● Aim of the task
Please write out all the entries exactly, without the pictures.

● Given information
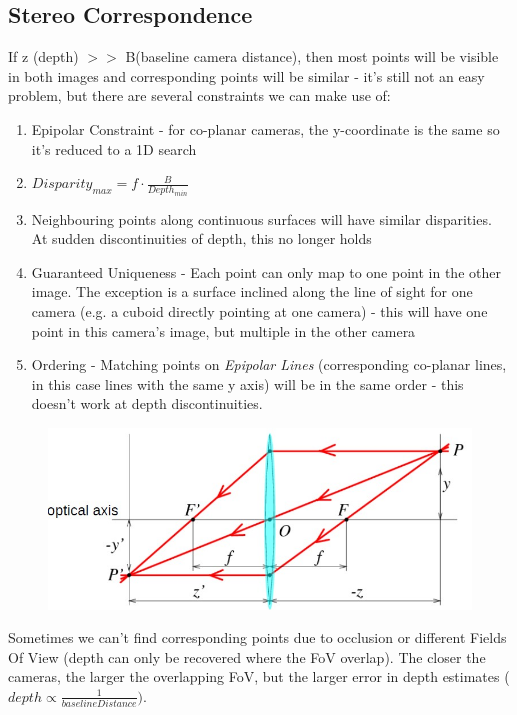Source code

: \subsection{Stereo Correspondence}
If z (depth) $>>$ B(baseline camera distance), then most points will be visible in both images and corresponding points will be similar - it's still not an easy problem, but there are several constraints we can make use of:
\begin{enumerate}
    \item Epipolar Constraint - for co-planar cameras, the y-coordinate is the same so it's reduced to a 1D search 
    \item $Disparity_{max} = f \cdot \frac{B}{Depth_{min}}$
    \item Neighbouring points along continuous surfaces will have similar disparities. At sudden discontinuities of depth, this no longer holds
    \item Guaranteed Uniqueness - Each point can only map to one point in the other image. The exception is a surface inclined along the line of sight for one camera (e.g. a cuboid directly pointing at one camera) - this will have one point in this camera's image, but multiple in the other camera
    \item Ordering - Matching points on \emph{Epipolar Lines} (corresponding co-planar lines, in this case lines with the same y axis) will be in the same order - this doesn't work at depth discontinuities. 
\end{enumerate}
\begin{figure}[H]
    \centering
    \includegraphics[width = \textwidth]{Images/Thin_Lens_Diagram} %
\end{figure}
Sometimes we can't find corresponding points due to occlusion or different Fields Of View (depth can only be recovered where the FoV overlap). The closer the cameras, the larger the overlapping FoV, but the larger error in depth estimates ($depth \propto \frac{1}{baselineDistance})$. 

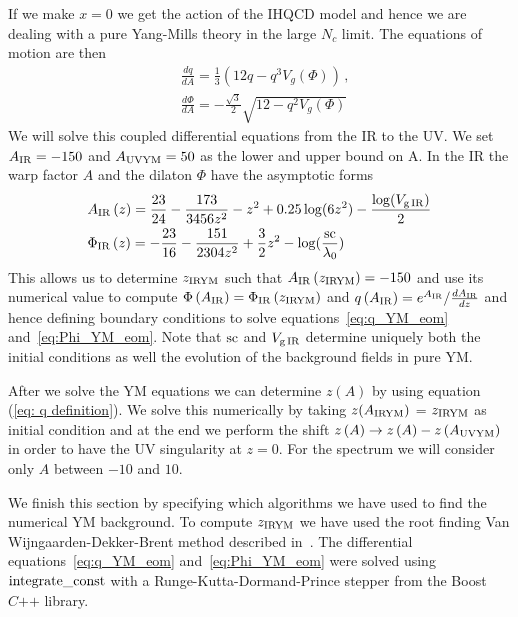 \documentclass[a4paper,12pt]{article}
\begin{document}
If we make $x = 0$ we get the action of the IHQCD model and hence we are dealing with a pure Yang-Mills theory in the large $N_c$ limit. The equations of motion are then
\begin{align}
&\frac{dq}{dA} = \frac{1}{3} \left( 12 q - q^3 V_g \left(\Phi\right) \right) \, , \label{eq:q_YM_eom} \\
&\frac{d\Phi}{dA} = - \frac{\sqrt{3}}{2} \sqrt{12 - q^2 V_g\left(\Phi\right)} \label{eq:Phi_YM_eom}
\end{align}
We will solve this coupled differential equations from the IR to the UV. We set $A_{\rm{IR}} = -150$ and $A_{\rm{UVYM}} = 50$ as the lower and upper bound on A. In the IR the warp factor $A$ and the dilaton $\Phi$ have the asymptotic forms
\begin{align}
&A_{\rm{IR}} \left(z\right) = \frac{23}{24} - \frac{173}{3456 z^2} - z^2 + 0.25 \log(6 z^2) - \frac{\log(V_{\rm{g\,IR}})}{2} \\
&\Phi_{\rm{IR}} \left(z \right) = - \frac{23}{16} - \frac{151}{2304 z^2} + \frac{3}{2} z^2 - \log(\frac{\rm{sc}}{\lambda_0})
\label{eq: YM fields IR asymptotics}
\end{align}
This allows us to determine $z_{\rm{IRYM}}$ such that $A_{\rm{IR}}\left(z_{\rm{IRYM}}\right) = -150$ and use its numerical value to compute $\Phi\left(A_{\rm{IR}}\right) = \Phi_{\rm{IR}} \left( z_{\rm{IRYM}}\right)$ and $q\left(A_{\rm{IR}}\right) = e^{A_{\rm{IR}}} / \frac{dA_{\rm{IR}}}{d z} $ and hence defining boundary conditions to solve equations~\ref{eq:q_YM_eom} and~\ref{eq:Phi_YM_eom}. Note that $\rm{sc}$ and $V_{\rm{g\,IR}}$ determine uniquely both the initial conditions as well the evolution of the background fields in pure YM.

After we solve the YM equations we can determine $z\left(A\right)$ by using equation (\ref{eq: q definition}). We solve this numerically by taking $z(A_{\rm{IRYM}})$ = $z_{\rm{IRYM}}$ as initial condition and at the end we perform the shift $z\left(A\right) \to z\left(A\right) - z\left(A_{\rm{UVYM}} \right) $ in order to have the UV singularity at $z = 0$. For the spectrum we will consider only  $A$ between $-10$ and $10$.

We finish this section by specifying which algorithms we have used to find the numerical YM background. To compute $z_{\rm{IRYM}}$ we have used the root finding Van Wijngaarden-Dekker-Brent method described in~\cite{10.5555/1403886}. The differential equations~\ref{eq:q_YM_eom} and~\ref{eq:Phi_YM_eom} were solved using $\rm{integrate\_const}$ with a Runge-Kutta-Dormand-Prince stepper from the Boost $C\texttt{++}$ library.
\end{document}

● Task output
Source code

: \subsection{Stereo Correspondence}
If z (depth) $>>$ B(baseline camera distance), then most points will be visible in both images and corresponding points will be similar - it's still not an easy problem, but there are several constraints we can make use of:
\begin{enumerate}
    \item Epipolar Constraint - for co-planar cameras, the y-coordinate is the same so it's reduced to a 1D search 
    \item $Disparity_{max} = f \cdot \frac{B}{Depth_{min}}$
    \item Neighbouring points along continuous surfaces will have similar disparities. At sudden discontinuities of depth, this no longer holds
    \item Guaranteed Uniqueness - Each point can only map to one point in the other image. The exception is a surface inclined along the line of sight for one camera (e.g. a cuboid directly pointing at one camera) - this will have one point in this camera's image, but multiple in the other camera
    \item Ordering - Matching points on \emph{Epipolar Lines} (corresponding co-planar lines, in this case lines with the same y axis) will be in the same order - this doesn't work at depth discontinuities. 
\end{enumerate}
\begin{figure}[H]
    \centering
    \includegraphics[width = \textwidth]{Images/Thin_Lens_Diagram} %
\end{figure}
Sometimes we can't find corresponding points due to occlusion or different Fields Of View (depth can only be recovered where the FoV overlap). The closer the cameras, the larger the overlapping FoV, but the larger error in depth estimates ($depth \propto \frac{1}{baselineDistance})$. 

 \documentclass[a4paper,12pt]{article}
\begin{document}
If we make $x = 0$ we get the action of the IHQCD model and hence we are dealing with a pure Yang-Mills theory in the large $N_c$ limit. The equations of motion are then
\begin{align}
&\frac{dq}{dA} = \frac{1}{3} \left( 12 q - q^3 V_g \left(\Phi\right) \right) \, , \label{eq:q_YM_eom} \\
&\frac{d\Phi}{dA} = - \frac{\sqrt{3}}{2} \sqrt{12 - q^2 V_g\left(\Phi\right)} \label{eq:Phi_YM_eom}
\end{align}
We will solve this coupled differential equations from the IR to the UV. We set $A_{\rm{IR}} = -150$ and $A_{\rm{UVYM}} = 50$ as the lower and upper bound on A. In the IR the warp factor $A$ and the dilaton $\Phi$ have the asymptotic forms
\begin{align}
&A_{\rm{IR}} \left(z\right) = \frac{23}{24} - \frac{173}{3456 z^2} - z^2 + 0.25 \log(6 z^2) - \frac{\log(V_{\rm{g\,IR}})}{2} \\
&\Phi_{\rm{IR}} \left(z \right) = - \frac{23}{16} - \frac{151}{2304 z^2} + \frac{3}{2} z^2 - \log(\frac{\rm{sc}}{\lambda_0})
\label{eq: YM fields IR asymptotics}
\end{align}
This allows us to determine $z_{\rm{IRYM}}$ such that $A_{\rm{IR}}\left(z_{\rm{IRYM}}\right) = -150$ and use its numerical value to compute $\Phi\left(A_{\rm{IR}}\right) = \Phi_{\rm{IR}} \left( z_{\rm{IRYM}}\right)$ and $q\left(A_{\rm{IR}}\right) = e^{A_{\rm{IR}}} / \frac{dA_{\rm{IR}}}{d z} $ and hence defining boundary conditions to solve equations~\ref{eq:q_YM_eom} and~\ref{eq:Phi_YM_eom}. Note that $\rm{sc}$ and $V_{\rm{g\,IR}}$ determine uniquely both the initial conditions as well the evolution of the background fields in pure YM.

After we solve the YM equations we can determine $z\left(A\right)$ by using equation (\ref{eq: q definition}). We solve this numerically by taking $z(A_{\rm{IRYM}})$ = $z_{\rm{IRYM}}$ as initial condition and at the end we perform the shift $z\left(A\right) \to z\left(A\right) - z\left(A_{\rm{UVYM}} \right) $ in order to have the UV singularity at $z = 0$. For the spectrum we will consider only  $A$ between $-10$ and $10$.

We finish this section by specifying which algorithms we have used to find the numerical YM background. To compute $z_{\rm{IRYM}}$ we have used the root finding Van Wijngaarden-Dekker-Brent method described in~\cite{10.5555/1403886}. The differential equations~\ref{eq:q_YM_eom} and~\ref{eq:Phi_YM_eom} were solved using $\rm{integrate\_const}$ with a Runge-Kutta-Dormand-Prince stepper from the Boost $C\texttt{++}$ library.
\end{document}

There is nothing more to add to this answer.